Archery’s scariest taboo: The mystery of ‘target panic’
“The target doesn’t do anything to you!”
“So why is it called ‘target panic’?”
The first four episodes of the podcast were discussions on the internal workings of an archer’s mind with Cem, Brazilian Olympian Bernardo Oliveira and chartered psychologist Dr Jon Rhodes.
As a sports psych major (and a former international fencer) who’s been commentating on the world’s best archers for the past five years, this topic was right in my wheelhouse. But I headed to our studio in Berlin having been led to believe that the subject of ‘target panic’ was something not to be mentioned.
I’ve asked top international archers, coaches and support staff about it – and the overall response was… deafening silence.
“I don’t want to talk about it. It could happen to me if I do,” one athlete said.
Despite so many advancements in sports science, has the dreaded target panic completely evaded proper evaluation, and any modern methods to resolve or protect athletes from it?

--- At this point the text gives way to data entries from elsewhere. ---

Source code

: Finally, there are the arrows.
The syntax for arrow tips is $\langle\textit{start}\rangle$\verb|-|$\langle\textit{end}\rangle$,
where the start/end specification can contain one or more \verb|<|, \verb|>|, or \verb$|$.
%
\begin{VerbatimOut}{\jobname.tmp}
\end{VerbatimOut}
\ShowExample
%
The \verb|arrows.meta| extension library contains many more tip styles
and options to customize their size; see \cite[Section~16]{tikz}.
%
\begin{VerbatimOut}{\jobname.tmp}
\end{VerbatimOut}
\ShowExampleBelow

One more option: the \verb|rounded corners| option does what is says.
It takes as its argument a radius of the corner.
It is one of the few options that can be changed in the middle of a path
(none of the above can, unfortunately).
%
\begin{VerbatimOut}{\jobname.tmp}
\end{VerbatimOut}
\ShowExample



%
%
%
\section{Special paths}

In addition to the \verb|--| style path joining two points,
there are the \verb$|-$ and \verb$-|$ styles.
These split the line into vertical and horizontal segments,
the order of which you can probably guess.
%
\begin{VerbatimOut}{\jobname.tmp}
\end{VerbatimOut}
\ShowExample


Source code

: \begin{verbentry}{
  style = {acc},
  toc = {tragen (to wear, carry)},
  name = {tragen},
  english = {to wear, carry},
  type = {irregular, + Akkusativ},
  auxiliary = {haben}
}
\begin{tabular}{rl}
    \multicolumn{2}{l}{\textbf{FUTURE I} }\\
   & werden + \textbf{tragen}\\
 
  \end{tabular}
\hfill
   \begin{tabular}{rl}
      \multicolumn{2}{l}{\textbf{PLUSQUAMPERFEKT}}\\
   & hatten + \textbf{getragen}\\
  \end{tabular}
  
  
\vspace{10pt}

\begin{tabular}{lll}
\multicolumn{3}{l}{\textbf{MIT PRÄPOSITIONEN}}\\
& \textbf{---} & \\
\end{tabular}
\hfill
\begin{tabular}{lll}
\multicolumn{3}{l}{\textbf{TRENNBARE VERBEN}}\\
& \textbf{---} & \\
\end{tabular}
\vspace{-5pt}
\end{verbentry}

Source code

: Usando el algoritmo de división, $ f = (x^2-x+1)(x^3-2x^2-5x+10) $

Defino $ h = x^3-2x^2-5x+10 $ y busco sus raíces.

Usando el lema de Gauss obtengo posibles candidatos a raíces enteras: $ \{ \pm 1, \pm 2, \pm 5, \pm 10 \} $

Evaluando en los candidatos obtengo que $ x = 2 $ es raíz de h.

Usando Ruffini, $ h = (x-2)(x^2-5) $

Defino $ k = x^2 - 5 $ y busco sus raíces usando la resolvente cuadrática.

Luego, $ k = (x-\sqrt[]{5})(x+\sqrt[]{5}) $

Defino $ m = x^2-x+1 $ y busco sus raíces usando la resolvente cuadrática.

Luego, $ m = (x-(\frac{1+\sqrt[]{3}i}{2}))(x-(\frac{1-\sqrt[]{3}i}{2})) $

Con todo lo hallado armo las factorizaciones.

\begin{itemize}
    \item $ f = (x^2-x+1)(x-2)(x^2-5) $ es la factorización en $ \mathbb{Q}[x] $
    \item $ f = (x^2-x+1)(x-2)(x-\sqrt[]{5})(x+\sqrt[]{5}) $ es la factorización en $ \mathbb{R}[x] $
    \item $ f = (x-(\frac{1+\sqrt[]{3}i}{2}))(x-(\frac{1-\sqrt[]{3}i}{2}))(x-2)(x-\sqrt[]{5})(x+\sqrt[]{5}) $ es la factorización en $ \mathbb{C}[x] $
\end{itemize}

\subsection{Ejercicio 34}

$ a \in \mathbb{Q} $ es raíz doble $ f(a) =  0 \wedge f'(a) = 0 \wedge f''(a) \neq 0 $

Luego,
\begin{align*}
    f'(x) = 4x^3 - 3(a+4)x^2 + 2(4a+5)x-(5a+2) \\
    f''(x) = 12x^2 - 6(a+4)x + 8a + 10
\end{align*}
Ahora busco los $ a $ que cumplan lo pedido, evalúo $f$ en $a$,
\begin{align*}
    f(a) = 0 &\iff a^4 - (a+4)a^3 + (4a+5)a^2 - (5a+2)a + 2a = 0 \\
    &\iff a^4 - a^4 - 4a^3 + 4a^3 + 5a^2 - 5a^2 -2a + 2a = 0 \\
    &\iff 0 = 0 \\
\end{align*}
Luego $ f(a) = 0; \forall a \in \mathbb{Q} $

Like a voodoo spell, it seemed like something to avoid at all costs, with any mention severely frowned upon.
Terrifying, I thought. So I’ve long conformed to that unwritten rule, not talking about it (much) during our live broadcasts. But this podcast was the chance.
The most decorated athlete in the history of the Hyundai Archery World Cup, Braden Gellenthien, once described target panic as: “Any kind of angst that prevents you from performing at your best.”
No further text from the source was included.